Turning back the clock…
London’s mews developed due to a very specific set of circumstances. Originally, the word ‘mews’ was used to describe cages in which moulting, or ‘mewing’, hawks were housed during in Tudor times – Henry VIII kept a large mews in Charing Cross. However, when he moved his birds and built stabling on the site instead, the name ‘mews‘ stuck and gradually spread to be used for other stables as well. While the original mews site is now covered by Trafalgar Square, wealthy Georgians and Victorians built small service streets behind their grand villas and started referring to them as mews. Here, they constructed stabling for their horses and carriages, with rooms above to house grooms and servants.
Although most mews are in London, they can also be found to a lesser extent in other UK cities and in historic parts of Canada, Australia and the United States. However, the term is only ever used for inner city stables and not for the extensive stable blocks that were attached to country houses and mansions.
But by the early 20th century, there were few horses left in the city and even in the grandest houses the number of servants employed had fallen dramatically. Initially the cottages were used as garages and storage spaces but as house values in London soared, many were converted into residential properties. The first conversion took place in Street Mews in Mayfair in 1908 and it became popular to furnish them in the Arts-and-Craft style of that time. The fashion for mews living fell away after the Second World War but since the 1960s, they have once again become desirable and can now command high prices.

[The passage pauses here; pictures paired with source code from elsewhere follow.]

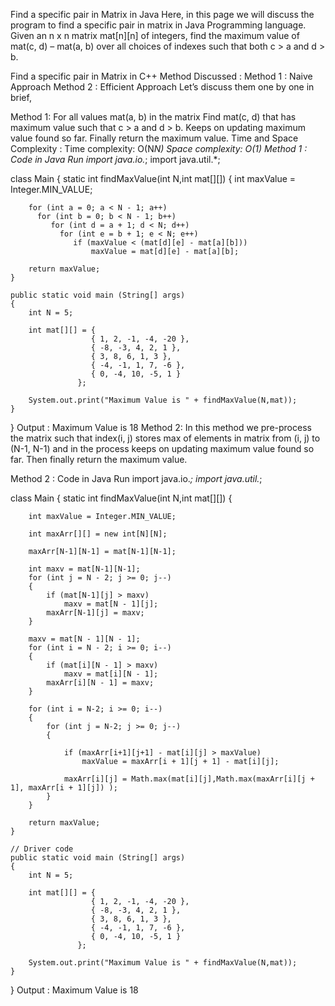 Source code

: Find a specific pair in Matrix in Java
Here, in this page we will discuss the program to find a specific pair in matrix in Java Programming language. Given an n x n matrix mat[n][n] of integers, find the maximum value of mat(c, d) – mat(a, b) over all choices of indexes such that both c > a and d > b.

Find a specific pair in Matrix in C++
Method Discussed :
Method 1 : Naive Approach
Method 2 : Efficient Approach
Let’s discuss them one by one in brief,

Method 1:
For all values mat(a, b) in the matrix
Find mat(c, d) that has maximum value such that c > a and d > b.
Keeps on updating maximum value found so far.
Finally return the maximum value.
Time and Space Complexity :
Time complexity: O(N*N)
Space complexity: O(1)
Method 1 : Code in Java
Run
import java.io.*;
import java.util.*;
  
class Main
{
    static int findMaxValue(int N,int mat[][])
    {
        int maxValue = Integer.MIN_VALUE;
      
        for (int a = 0; a < N - 1; a++)
          for (int b = 0; b < N - 1; b++)
             for (int d = a + 1; d < N; d++)
               for (int e = b + 1; e < N; e++)
                  if (maxValue < (mat[d][e] - mat[a][b]))
                      maxValue = mat[d][e] - mat[a][b];
      
        return maxValue;
    }
      
    public static void main (String[] args)
    {
        int N = 5;
 
        int mat[][] = {
                      { 1, 2, -1, -4, -20 },
                      { -8, -3, 4, 2, 1 },
                      { 3, 8, 6, 1, 3 },
                      { -4, -1, 1, 7, -6 },
                      { 0, -4, 10, -5, 1 }
                   };
 
        System.out.print("Maximum Value is " + findMaxValue(N,mat));
    }
}
Output :
Maximum Value is 18
Method 2:
In this method we pre-process the matrix such that index(i, j) stores max of elements in matrix from (i, j) to (N-1, N-1) and in the process keeps on updating maximum value found so far. Then finally return the maximum value.

Method 2 : Code in Java
Run
import java.io.*;
import java.util.*;
  
class Main
{
    static int findMaxValue(int N,int mat[][])
    {

        int maxValue = Integer.MIN_VALUE;
      
        int maxArr[][] = new int[N][N];
      
        maxArr[N-1][N-1] = mat[N-1][N-1];
      
        int maxv = mat[N-1][N-1];  
        for (int j = N - 2; j >= 0; j--)
        {
            if (mat[N-1][j] > maxv)
                maxv = mat[N - 1][j];
            maxArr[N-1][j] = maxv;
        }
      
        maxv = mat[N - 1][N - 1]; 
        for (int i = N - 2; i >= 0; i--)
        {
            if (mat[i][N - 1] > maxv)
                maxv = mat[i][N - 1];
            maxArr[i][N - 1] = maxv;
        }
      
        for (int i = N-2; i >= 0; i--)
        {
            for (int j = N-2; j >= 0; j--)
            {
                
                if (maxArr[i+1][j+1] - mat[i][j] > maxValue)
                    maxValue = maxArr[i + 1][j + 1] - mat[i][j];
      
                maxArr[i][j] = Math.max(mat[i][j],Math.max(maxArr[i][j + 1], maxArr[i + 1][j]) );
            }
        }
      
        return maxValue;
    }
     
    // Driver code
    public static void main (String[] args)
    {
        int N = 5;
 
        int mat[][] = {
                      { 1, 2, -1, -4, -20 },
                      { -8, -3, 4, 2, 1 },
                      { 3, 8, 6, 1, 3 },
                      { -4, -1, 1, 7, -6 },
                      { 0, -4, 10, -5, 1 }
                   };
 
        System.out.print("Maximum Value is " + findMaxValue(N,mat));
    }
}
Output :
Maximum Value is 18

Now, there is only one mews left in London where horses are stabled – Bathhurst Mews is home to the Hyde Park Stables, as well as a number of private stables. The horses housed here can be regularly seen on the bridle paths in Hyde Park.
Putting mews on the map
Although not unique to London, mews houses are a central London phenomenon and the majority of the city’s 8,000 converted stables can be found on just 600 streets. Tucked behind grand Victorian and Georgian properties, the best examples are in Westminster, Kensington, Chelsea, Mayfair, Notting Hill, Holland Park, Bayswater, Bloomsbury, Belgravia, Knightsbridge, Marylebone and Pimlico. Clusters of them are to be found near parks such as Hyde Park, Regents Park and Holland Park – and it’s no surprise that most of them are in the smarter London postcodes.

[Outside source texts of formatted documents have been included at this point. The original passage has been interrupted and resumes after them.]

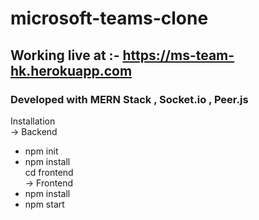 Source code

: # microsoft-teams-clone
## Working live at :-  https://ms-team-hk.herokuapp.com

### Developed with MERN Stack , Socket.io , Peer.js

Installation </br>
-> Backend
* npm init
* npm install</br>
cd frontend</br>
-> Frontend </br>
* npm install
* npm start
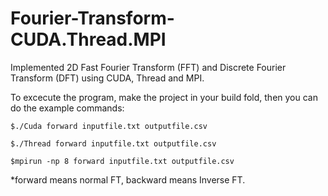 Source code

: # Fourier-Transform-CUDA.Thread.MPI
Implemented 2D Fast Fourier Transform (FFT) and Discrete Fourier Transform (DFT) using CUDA, Thread and MPI.

To excecute the program, make the project in your build fold, then you can do the example commands:
    
    $./Cuda forward inputfile.txt outputfile.csv
    
    $./Thread forward inputfile.txt outputfile.csv
    
    $mpirun -np 8 forward inputfile.txt outputfile.csv
    
*forward means normal FT, backward means Inverse FT.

Features of the Modern Mews
Original mews houses were built for a specific purpose, as stables, and so shared many common characteristics. Modern conversions may have remodeled them, but look out for the following features:
- Mews houses are generally limited to two floors and are usually grouped in terraces.
- Many mews lanes and courtyards are still cobbled to this day.
- These are small properties – most measure from 1,300 to 1,400 square feet, though many have been extended if space allows for it. Originally the rooms were pokey but in most cases have been knocked through to create a larger space.
- Stables became garages and now the garages tend to have been converted into rooms and studios; however, there are still plenty of mews houses that have gararges. A parking space is a valuable asset in central London.
- The ground floors can have high ceilings in mews houses that were used to house carriages.
- Many of the properties do not have side or rear windows.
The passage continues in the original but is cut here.